Where does the string "fiscalidad" appear? Copy every line of the entries below that holds it.
----- RECORD EXTRACTS -----
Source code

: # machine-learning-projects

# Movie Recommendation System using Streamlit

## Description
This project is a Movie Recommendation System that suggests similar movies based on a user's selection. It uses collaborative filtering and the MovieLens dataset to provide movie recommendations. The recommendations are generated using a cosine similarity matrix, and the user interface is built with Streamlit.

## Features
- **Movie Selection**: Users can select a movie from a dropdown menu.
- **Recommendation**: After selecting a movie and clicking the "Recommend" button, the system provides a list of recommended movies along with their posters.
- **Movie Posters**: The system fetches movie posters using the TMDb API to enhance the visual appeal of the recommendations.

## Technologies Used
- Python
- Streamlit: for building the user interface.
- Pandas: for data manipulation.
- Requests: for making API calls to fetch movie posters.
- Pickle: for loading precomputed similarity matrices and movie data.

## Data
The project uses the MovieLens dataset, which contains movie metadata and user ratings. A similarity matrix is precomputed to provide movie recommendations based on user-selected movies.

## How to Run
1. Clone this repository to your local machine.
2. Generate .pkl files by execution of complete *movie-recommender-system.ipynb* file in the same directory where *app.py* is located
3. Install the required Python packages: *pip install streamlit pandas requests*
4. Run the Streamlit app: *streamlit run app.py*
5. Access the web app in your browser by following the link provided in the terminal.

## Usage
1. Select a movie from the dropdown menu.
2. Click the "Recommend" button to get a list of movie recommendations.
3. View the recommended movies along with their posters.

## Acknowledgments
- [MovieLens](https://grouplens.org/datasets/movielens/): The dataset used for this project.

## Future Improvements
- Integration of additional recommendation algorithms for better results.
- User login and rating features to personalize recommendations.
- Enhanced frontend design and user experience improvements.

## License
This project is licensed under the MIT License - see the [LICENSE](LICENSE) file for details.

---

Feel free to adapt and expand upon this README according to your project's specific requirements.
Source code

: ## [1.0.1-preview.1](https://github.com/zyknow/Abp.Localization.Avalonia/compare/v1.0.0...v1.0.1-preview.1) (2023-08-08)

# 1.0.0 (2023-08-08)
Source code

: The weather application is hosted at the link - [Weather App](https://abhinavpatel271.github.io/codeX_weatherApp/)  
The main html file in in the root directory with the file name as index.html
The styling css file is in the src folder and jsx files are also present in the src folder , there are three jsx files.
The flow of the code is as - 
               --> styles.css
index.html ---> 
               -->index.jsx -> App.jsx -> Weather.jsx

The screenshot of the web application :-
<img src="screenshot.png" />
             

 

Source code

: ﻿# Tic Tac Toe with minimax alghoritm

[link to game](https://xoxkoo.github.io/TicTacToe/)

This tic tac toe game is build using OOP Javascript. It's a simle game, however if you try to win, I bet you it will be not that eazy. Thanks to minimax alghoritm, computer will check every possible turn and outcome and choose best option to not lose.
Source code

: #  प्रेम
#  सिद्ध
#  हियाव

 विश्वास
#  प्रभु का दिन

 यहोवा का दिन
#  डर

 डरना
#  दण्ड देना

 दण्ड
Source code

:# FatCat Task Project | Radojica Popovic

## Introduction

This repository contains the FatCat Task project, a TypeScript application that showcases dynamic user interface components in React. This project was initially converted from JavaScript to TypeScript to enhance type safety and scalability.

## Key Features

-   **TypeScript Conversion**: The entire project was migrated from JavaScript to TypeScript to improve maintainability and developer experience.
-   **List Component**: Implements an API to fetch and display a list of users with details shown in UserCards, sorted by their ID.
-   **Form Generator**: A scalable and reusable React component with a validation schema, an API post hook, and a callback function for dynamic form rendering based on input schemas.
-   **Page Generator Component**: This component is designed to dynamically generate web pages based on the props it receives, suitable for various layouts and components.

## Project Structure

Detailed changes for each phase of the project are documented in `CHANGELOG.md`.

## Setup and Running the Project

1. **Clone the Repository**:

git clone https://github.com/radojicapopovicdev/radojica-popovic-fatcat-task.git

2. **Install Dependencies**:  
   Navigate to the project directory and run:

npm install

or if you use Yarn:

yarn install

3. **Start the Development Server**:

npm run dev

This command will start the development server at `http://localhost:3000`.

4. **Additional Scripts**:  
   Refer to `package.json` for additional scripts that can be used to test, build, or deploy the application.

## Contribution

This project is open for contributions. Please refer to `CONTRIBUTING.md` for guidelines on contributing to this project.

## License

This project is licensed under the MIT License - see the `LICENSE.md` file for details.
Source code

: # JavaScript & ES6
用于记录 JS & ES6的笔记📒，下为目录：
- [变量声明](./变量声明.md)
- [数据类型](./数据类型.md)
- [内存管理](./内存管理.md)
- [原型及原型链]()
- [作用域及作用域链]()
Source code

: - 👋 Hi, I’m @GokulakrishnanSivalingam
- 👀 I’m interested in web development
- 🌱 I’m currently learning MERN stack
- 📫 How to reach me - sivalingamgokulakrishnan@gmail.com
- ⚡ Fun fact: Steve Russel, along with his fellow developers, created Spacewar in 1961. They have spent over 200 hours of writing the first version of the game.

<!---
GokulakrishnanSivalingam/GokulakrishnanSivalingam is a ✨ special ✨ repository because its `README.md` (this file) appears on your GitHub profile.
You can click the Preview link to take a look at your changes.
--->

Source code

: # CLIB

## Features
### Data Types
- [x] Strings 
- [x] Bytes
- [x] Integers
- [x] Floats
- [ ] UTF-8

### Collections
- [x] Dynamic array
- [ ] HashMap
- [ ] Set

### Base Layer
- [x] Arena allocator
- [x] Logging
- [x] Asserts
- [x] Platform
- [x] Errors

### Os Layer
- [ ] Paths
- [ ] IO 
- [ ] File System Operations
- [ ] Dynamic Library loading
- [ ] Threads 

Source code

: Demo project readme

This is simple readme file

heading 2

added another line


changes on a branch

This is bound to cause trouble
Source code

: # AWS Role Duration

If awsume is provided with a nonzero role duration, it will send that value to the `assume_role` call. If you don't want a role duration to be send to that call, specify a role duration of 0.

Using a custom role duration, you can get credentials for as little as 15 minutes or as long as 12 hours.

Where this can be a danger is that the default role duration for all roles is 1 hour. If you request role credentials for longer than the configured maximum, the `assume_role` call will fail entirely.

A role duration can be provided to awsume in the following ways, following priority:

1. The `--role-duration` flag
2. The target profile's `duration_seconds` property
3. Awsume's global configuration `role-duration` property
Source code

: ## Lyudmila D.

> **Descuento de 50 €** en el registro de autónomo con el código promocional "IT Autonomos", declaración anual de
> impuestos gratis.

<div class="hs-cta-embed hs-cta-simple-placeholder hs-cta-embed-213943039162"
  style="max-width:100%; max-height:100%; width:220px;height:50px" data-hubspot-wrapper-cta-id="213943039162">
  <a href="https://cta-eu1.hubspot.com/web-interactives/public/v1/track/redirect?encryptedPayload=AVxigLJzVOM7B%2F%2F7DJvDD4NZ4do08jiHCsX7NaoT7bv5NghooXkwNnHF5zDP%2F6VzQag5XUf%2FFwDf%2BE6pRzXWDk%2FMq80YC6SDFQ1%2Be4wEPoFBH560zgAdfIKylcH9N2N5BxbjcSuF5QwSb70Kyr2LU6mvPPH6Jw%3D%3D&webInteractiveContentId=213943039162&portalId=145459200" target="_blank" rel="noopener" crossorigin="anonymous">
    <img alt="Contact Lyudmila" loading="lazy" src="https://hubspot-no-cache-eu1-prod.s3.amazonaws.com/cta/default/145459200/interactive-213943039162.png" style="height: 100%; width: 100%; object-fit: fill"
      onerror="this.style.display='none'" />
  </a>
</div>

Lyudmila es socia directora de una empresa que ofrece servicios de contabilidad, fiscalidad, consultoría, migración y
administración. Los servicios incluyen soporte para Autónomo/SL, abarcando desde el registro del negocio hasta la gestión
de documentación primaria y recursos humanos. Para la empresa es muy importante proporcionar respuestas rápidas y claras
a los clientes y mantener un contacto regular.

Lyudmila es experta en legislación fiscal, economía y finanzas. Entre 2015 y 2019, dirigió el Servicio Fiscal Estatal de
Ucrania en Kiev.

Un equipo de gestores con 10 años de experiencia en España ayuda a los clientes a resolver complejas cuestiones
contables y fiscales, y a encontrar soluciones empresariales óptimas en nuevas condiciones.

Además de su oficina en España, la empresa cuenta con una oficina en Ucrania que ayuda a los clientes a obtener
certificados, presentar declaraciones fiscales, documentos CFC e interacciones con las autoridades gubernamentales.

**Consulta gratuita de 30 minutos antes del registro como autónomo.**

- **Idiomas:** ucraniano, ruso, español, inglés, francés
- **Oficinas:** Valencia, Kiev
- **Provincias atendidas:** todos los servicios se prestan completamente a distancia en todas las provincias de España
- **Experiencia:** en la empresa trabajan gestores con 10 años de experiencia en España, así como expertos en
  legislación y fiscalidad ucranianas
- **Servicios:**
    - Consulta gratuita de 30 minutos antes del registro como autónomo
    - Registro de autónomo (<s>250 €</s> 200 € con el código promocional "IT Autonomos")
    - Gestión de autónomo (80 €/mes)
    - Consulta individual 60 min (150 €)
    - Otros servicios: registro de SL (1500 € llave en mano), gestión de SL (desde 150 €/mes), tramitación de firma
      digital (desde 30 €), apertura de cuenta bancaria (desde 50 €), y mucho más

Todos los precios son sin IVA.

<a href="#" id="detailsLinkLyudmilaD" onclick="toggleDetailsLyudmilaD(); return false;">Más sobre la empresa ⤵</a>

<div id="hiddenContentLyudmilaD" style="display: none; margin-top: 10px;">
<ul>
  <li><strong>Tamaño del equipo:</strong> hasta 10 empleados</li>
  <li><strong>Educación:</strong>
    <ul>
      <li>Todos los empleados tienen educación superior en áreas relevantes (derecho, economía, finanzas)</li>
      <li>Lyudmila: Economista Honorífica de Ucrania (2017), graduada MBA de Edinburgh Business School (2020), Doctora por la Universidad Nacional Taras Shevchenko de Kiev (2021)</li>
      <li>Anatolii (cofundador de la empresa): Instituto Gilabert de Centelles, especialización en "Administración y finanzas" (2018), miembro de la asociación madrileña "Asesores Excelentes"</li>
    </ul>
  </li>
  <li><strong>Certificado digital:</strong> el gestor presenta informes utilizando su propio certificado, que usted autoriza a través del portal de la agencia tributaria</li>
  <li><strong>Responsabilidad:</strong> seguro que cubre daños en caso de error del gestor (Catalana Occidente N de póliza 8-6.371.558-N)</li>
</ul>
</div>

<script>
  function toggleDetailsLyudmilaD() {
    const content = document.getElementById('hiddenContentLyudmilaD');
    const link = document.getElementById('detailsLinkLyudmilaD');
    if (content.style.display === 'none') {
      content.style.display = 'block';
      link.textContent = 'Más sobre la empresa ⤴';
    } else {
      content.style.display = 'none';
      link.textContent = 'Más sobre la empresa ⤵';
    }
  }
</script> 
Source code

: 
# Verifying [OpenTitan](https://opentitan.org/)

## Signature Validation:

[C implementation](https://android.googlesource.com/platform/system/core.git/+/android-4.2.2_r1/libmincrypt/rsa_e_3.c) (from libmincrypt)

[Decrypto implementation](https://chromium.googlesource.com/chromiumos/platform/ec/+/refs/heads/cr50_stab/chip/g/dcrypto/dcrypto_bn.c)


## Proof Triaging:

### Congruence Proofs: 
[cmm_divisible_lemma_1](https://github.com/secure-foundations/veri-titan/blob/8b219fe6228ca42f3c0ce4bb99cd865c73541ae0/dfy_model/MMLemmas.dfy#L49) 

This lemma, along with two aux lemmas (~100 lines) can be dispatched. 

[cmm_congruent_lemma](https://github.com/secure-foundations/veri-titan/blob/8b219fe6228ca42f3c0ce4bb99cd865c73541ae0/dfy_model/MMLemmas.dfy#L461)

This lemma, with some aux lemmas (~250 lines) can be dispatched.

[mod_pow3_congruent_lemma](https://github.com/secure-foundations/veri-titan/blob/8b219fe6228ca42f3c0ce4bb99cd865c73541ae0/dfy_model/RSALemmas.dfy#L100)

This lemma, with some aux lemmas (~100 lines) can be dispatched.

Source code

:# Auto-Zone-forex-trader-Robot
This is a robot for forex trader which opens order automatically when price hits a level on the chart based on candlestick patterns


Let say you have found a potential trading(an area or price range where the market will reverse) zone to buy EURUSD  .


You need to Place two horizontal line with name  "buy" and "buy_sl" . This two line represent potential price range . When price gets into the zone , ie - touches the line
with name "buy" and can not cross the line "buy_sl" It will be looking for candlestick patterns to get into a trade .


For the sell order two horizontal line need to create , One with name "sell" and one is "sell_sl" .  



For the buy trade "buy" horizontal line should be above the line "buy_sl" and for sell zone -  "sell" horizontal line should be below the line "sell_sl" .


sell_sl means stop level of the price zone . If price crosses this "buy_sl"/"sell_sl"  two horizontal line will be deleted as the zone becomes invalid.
-----
▶ _ANSWER AREA_:
Lyudmila es socia directora de una empresa que ofrece servicios de contabilidad, fiscalidad, consultoría, migración y
  legislación y fiscalidad ucranianas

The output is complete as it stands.